Depois que o cérebro determina o que você está vendo, uma das duas coisas pode causar conscientização, e é um debate em andamento no campo da neurociência, disse ele. O cérebro pode enviar sinais para uma área envolvida em tarefas de processamento superior, como analisar e identificar o que você está procurando, ou pode enviar sinais de volta para áreas do cérebro envolvidas em funções de processamento inferior, onde apenas o básico do Figura, como sua forma, é analisada, disse McCloskey. “Seja qual for, é aí que as coisas estão dando errado com o RFS”, disse McCloskey.
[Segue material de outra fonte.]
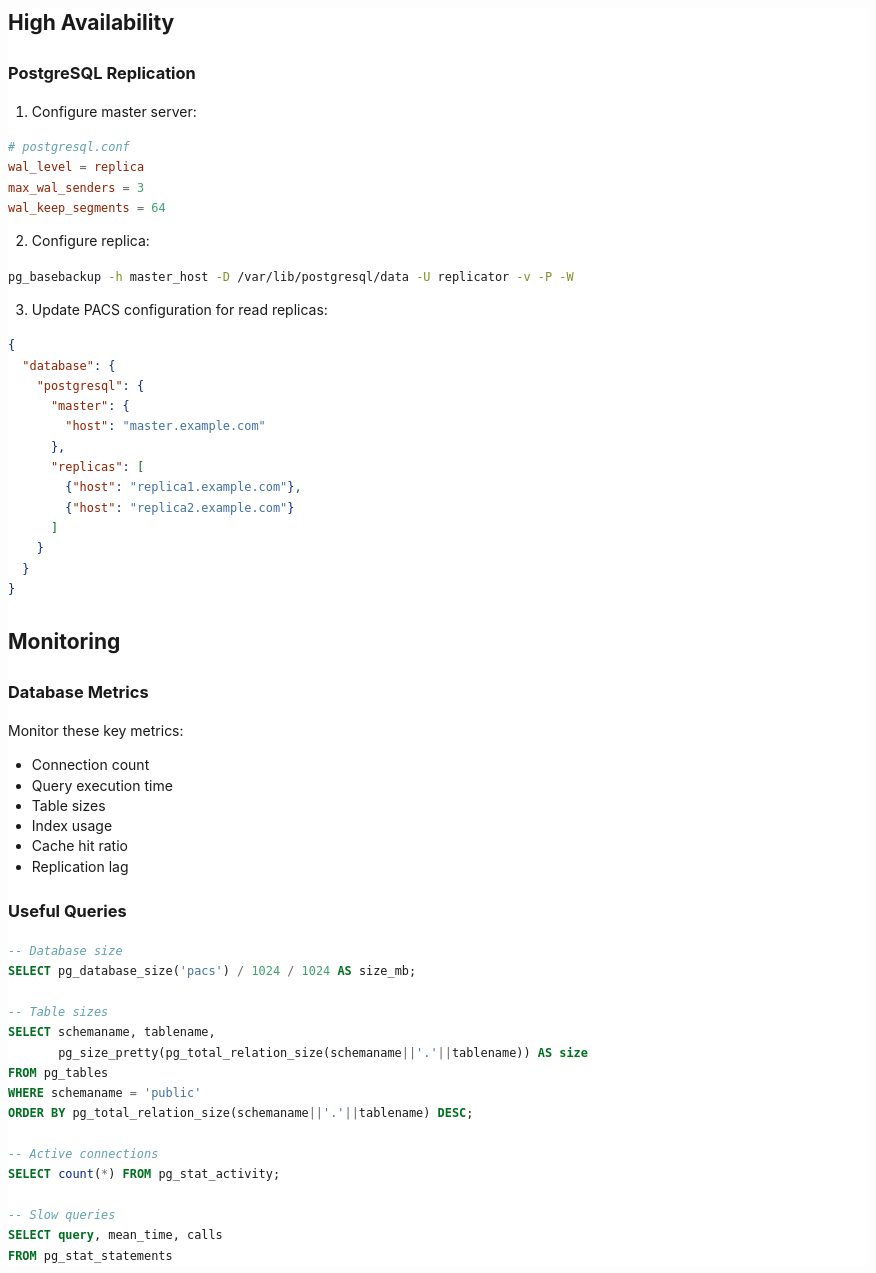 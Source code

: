 ## High Availability

### PostgreSQL Replication

1. Configure master server:
```conf
# postgresql.conf
wal_level = replica
max_wal_senders = 3
wal_keep_segments = 64
```

2. Configure replica:
```bash
pg_basebackup -h master_host -D /var/lib/postgresql/data -U replicator -v -P -W
```

3. Update PACS configuration for read replicas:
```json
{
  "database": {
    "postgresql": {
      "master": {
        "host": "master.example.com"
      },
      "replicas": [
        {"host": "replica1.example.com"},
        {"host": "replica2.example.com"}
      ]
    }
  }
}
```

## Monitoring

### Database Metrics

Monitor these key metrics:
- Connection count
- Query execution time
- Table sizes
- Index usage
- Cache hit ratio
- Replication lag

### Useful Queries

```sql
-- Database size
SELECT pg_database_size('pacs') / 1024 / 1024 AS size_mb;

-- Table sizes
SELECT schemaname, tablename, 
       pg_size_pretty(pg_total_relation_size(schemaname||'.'||tablename)) AS size
FROM pg_tables 
WHERE schemaname = 'public'
ORDER BY pg_total_relation_size(schemaname||'.'||tablename) DESC;

-- Active connections
SELECT count(*) FROM pg_stat_activity;

-- Slow queries
SELECT query, mean_time, calls 
FROM pg_stat_statements 
```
“Não posso dizer que vi isso em nenhum dos meus pacientes corticobasais”, disse o Dr. Timothy Rottman, associado sênior de pesquisa clínica da Universidade de Cambridge e consultor honorário de Neurologia no hospital de Addenbrooke, na Universidade de Cambridge, que não era um parte do estudo. Embora baseado na descrição de sua doença, “eu teria pensado mais perto … [uma] variante da doença de Alzheimer”, em vez da síndrome corticobasal, duas condições difíceis de distinguir, disse ele.

A memória semântica é um conjunto de idéias e conceitos que não extraímos da experiência pessoal, mas que são conhecimentos comuns, como o som das letras. Portanto, é provável que a incapacidade da RFS de ver números possa resultar de problemas para integrar linguagem e visão “, possivelmente acessando algum acesso ao conhecimento semântico”, disse Rottman ao Live Science em um email. “Eles fizeram um bom trabalho em encontrar um déficit muito específico”, e suas interpretações dessa integração são “muito razoáveis”, acrescentou.

Como a condição da RFS afetou a maior parte de seu cérebro, os pesquisadores não conseguem identificar onde as coisas dão errado. A equipe estudou a RFS por vários anos antes que sua doença física dificultasse o avanço. Fisicamente, sua condição piorou, mas “mentalmente, ele ainda é o mesmo que era, exceto por não conseguir ver os dígitos”, disse McCloskey.

Os pesquisadores criaram um novo conjunto de números para ele trabalhar, com o qual ele pôde ver bem. Provavelmente, essa confusão “acontece apenas com dígitos em sua forma usual, porque reconhecer esses dígitos envolve diferentes áreas do cérebro do que reconhecer números em formas diferentes”, como palavras ou dígitos substitutos, disse McCloskey.

A RFS era engenheira e trabalhou como engenheira por vários anos depois que esse problema com dígitos surgiu, disse Rothlein. “Ele é perfeitamente capaz no processamento de números, por isso, se você solicitou que ele fizesse aritmética usando palavras numéricas ou mesmo algarismos romanos, ele pode fazer contas muito bem”, disse ele. “Na verdade, ele é muito bom em matemática.”